Ambient Mode Pod Labeling

Problem: RHDH components needed to work correctly with ambient mode networking.

Solution: Properly labeled all RHDH pods and namespaces to enable ambient mode, and configured waypoint proxies for L7 policies where needed. This ensures that application traffic benefits from zero-trust security while health checks use the host network routing.

GitOps Configuration with ArgoCD

Problem: Managing configuration changes and ensuring consistency across deployments.

Solution: Set up ArgoCD for GitOps-based deployment management. All configurations are version-controlled in Git, with automated sync ensuring the cluster matches the desired state. This provides an audit trail and easy rollback capability.

Domain and Ingress Configuration

Problem: Setting up secure access via the granatengeorg.de domain.

Solution: Configured appropriate ingress resources with TLS termination, ensuring secure access to the developer hub while maintaining compatibility with ambient mode networking.

Repository Structure

All configuration files and solutions are available in the GitHub repository. The repository includes:

  • rhdh-georg/11-enable-routingViaHost.sh - The critical health check routing solution
  • rhdh.yaml - Main Red Hat Developer Hub deployment configuration
  • rhdh-config.yaml - Application-specific settings
  • dynamic-plugins-rhdh.yaml - Dynamic plugin configurations
  • rbac-policies.yaml - Role-based access control policies
  • keycloak-secrets.yaml - Keycloak authentication configuration
  • argocd-secrets.yaml - ArgoCD GitOps configuration

Key Takeaways

  1. Health checks are critical: The routingViaHost solution was the most important fix, enabling the entire deployment to function correctly.
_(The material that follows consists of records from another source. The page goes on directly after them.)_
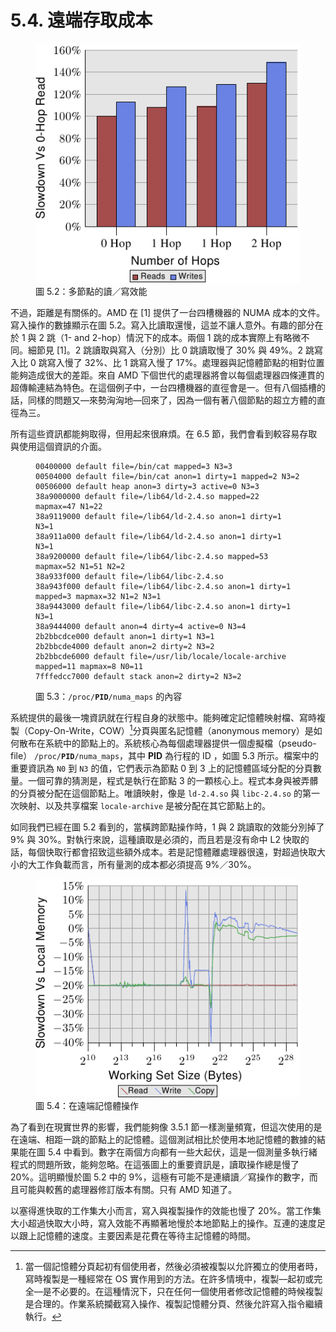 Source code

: # 5.4. 遠端存取成本

<figure>
  <img src="../assets/figure-5.2.png" alt="圖 5.2：多節點的讀／寫效能">
  <figcaption>圖 5.2：多節點的讀／寫效能</figcaption>
</figure>

不過，距離是有關係的。AMD 在 [1] 提供了一台四槽機器的 NUMA 成本的文件。寫入操作的數據顯示在圖 5.2。寫入比讀取還慢，這並不讓人意外。有趣的部分在於 1 與 2 跳（1- and 2-hop）情況下的成本。兩個 1 跳的成本實際上有略微不同。細節見 [1]。2 跳讀取與寫入（分別）比 0 跳讀取慢了 30% 與 49%。2 跳寫入比 0 跳寫入慢了 32%、比 1 跳寫入慢了 17%。處理器與記憶體節點的相對位置能夠造成很大的差距。來自 AMD 下個世代的處理器將會以每個處理器四條連貫的超傳輸連結為特色。在這個例子中，一台四槽機器的直徑會是一。但有八個插槽的話，同樣的問題又––來勢洶洶地––回來了，因為一個有著八個節點的超立方體的直徑為三。

所有這些資訊都能夠取得，但用起來很麻煩。在 6.5 節，我們會看到較容易存取與使用這個資訊的介面。

<figure>
  <pre><code>00400000 default file=/bin/cat mapped=3 N3=3
00504000 default file=/bin/cat anon=1 dirty=1 mapped=2 N3=2
00506000 default heap anon=3 dirty=3 active=0 N3=3
38a9000000 default file=/lib64/ld-2.4.so mapped=22 mapmax=47 N1=22
38a9119000 default file=/lib64/ld-2.4.so anon=1 dirty=1 N3=1
38a911a000 default file=/lib64/ld-2.4.so anon=1 dirty=1 N3=1
38a9200000 default file=/lib64/libc-2.4.so mapped=53 mapmax=52 N1=51 N2=2
38a933f000 default file=/lib64/libc-2.4.so
38a943f000 default file=/lib64/libc-2.4.so anon=1 dirty=1 mapped=3 mapmax=32 N1=2 N3=1
38a9443000 default file=/lib64/libc-2.4.so anon=1 dirty=1 N3=1
38a9444000 default anon=4 dirty=4 active=0 N3=4
2b2bbcdce000 default anon=1 dirty=1 N3=1
2b2bbcde4000 default anon=2 dirty=2 N3=2
2b2bbcde6000 default file=/usr/lib/locale/locale-archive mapped=11 mapmax=8 N0=11
7fffedcc7000 default stack anon=2 dirty=2 N3=2</code></pre>
  <figcaption>圖 5.3：<code>/proc/<strong>PID</strong>/numa_maps</code> 的內容</figcaption>
</figure>

系統提供的最後一塊資訊就在行程自身的狀態中。能夠確定記憶體映射檔、寫時複製（Copy-On-Write，COW）[^27]分頁與匿名記憶體（anonymous memory）是如何散布在系統中的節點上的。系統核心為每個處理器提供一個虛擬檔（pseudo-file） <code>/proc/<strong>PID</strong>/numa_maps</code>，其中 **PID** 為行程的 ID ，如圖 5.3 所示。檔案中的重要資訊為 `N0` 到 `N3` 的值，它們表示為節點 0 到 3 上的記憶體區域分配的分頁數量。一個可靠的猜測是，程式是執行在節點 3 的一顆核心上。程式本身與被弄髒的分頁被分配在這個節點上。唯讀映射，像是 `ld-2.4.so` 與 `libc-2.4.so` 的第一次映射、以及共享檔案 `locale-archive` 是被分配在其它節點上的。

如同我們已經在圖 5.2 看到的，當橫跨節點操作時，1 與 2 跳讀取的效能分別掉了 9% 與 30%。對執行來說，這種讀取是必須的，而且若是沒有命中 L2 快取的話，每個快取行都會招致這些額外成本。若是記憶體離處理器很遠，對超過快取大小的大工作負載而言，所有量測的成本都必須提高 9%／30%。

<figure>
  <img src="../assets/figure-5.4.png" alt="圖 5.4：在遠端記憶體操作">
  <figcaption>圖 5.4：在遠端記憶體操作</figcaption>
</figure>

為了看到在現實世界的影響，我們能夠像 3.5.1 節一樣測量頻寬，但這次使用的是在遠端、相距一跳的節點上的記憶體。這個測試相比於使用本地記憶體的數據的結果能在圖 5.4 中看到。數字在兩個方向都有一些大起伏，這是一個測量多執行緒程式的問題所致，能夠忽略。在這張圖上的重要資訊是，讀取操作總是慢了 20%。這明顯慢於圖 5.2 中的 9%，這極有可能不是連續讀／寫操作的數字，而且可能與較舊的處理器修訂版本有關。只有 AMD 知道了。

以塞得進快取的工作集大小而言，寫入與複製操作的效能也慢了 20%。當工作集大小超過快取大小時，寫入效能不再顯著地慢於本地節點上的操作。互連的速度足以跟上記憶體的速度。主要因素是花費在等待主記憶體的時間。



[^27]: 當一個記憶體分頁起初有個使用者，然後必須被複製以允許獨立的使用者時，寫時複製是一種經常在 OS 實作用到的方法。在許多情境中，複製––起初或完全––是不必要的。在這種情況下，只在任何一個使用者修改記憶體的時候複製是合理的。作業系統攔截寫入操作、複製記憶體分頁、然後允許寫入指令繼續執行。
  2. Ambient mode requires specific configurations: While ambient mode simplifies operations by avoiding sidecar injection, it requires careful attention to networking configurations, especially for infrastructure-level operations like health checks.

  3. Documentation is your friend: The Red Hat and OpenShift documentation provided the key insights needed to solve the health check problem.

  4. Script it: Automating the routingViaHost configuration in a shell script makes it easy to apply and maintain.

Conclusion

Deploying Red Hat Developer Hub with Service Mesh 3 in ambient mode provides excellent security and observability benefits, but requires careful attention to networking configurations. The routingViaHost solution for health checks was the critical piece that made everything work together.

If you’re facing similar challenges with health checks in ambient mode, I encourage you to check out the 11-enable-routingViaHost.sh script in the repository. The complete configuration is available for reference and adaptation to your own environments.

The deployment is now live at granatengeorg.de, providing a production-ready developer hub experience with the enhanced security and observability that Service Mesh 3 ambient mode brings to the table.